> Action item
Drop the pictures, then repeat every record exactly as it stands.

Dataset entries
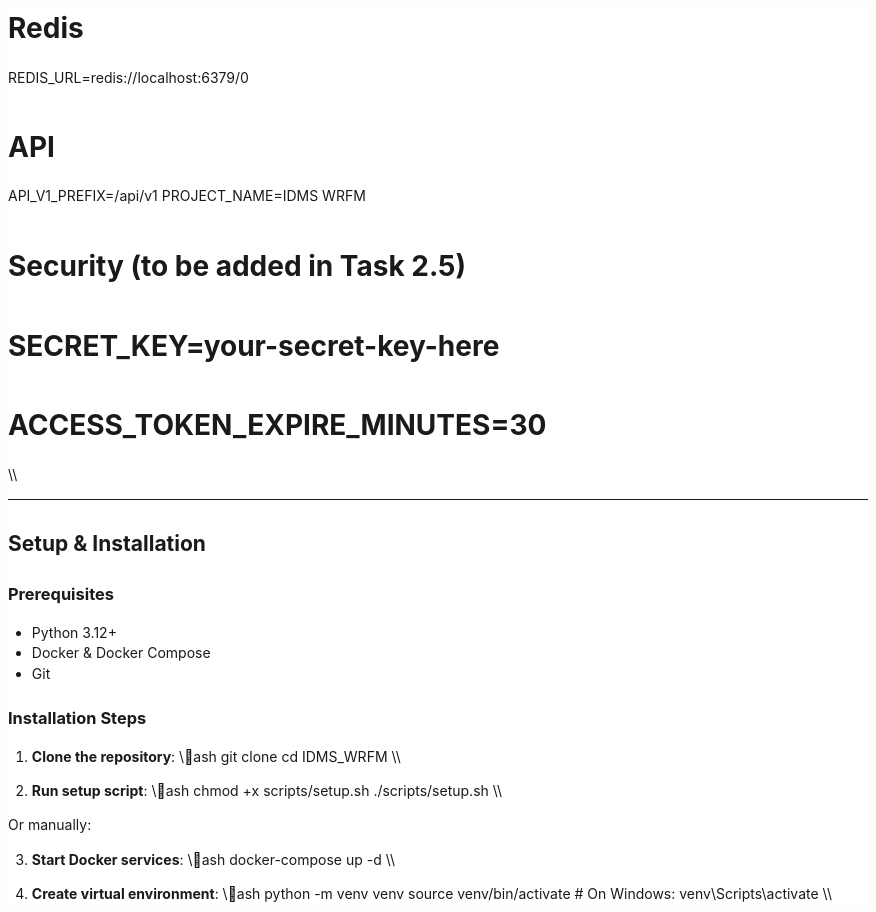 # Redis
REDIS_URL=redis://localhost:6379/0

# API
API_V1_PREFIX=/api/v1
PROJECT_NAME=IDMS WRFM

# Security (to be added in Task 2.5)
# SECRET_KEY=your-secret-key-here
# ACCESS_TOKEN_EXPIRE_MINUTES=30
\\\

---

##  Setup & Installation

### Prerequisites
- Python 3.12+
- Docker & Docker Compose
- Git

### Installation Steps

1. **Clone the repository**:
\\\ash
git clone <repository-url>
cd IDMS_WRFM
\\\

2. **Run setup script**:
\\\ash
chmod +x scripts/setup.sh
./scripts/setup.sh
\\\

Or manually:

3. **Start Docker services**:
\\\ash
docker-compose up -d
\\\

4. **Create virtual environment**:
\\\ash
python -m venv venv
source venv/bin/activate  # On Windows: venv\Scripts\activate
\\\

> Solved exercise
 # Redis
REDIS_URL=redis://localhost:6379/0

# API
API_V1_PREFIX=/api/v1
PROJECT_NAME=IDMS WRFM

# Security (to be added in Task 2.5)
# SECRET_KEY=your-secret-key-here
# ACCESS_TOKEN_EXPIRE_MINUTES=30
\\\

---

##  Setup & Installation

### Prerequisites
- Python 3.12+
- Docker & Docker Compose
- Git

### Installation Steps

1. **Clone the repository**:
\\\ash
git clone <repository-url>
cd IDMS_WRFM
\\\

2. **Run setup script**:
\\\ash
chmod +x scripts/setup.sh
./scripts/setup.sh
\\\

Or manually:

3. **Start Docker services**:
\\\ash
docker-compose up -d
\\\

4. **Create virtual environment**:
\\\ash
python -m venv venv
source venv/bin/activate  # On Windows: venv\Scripts\activate
\\\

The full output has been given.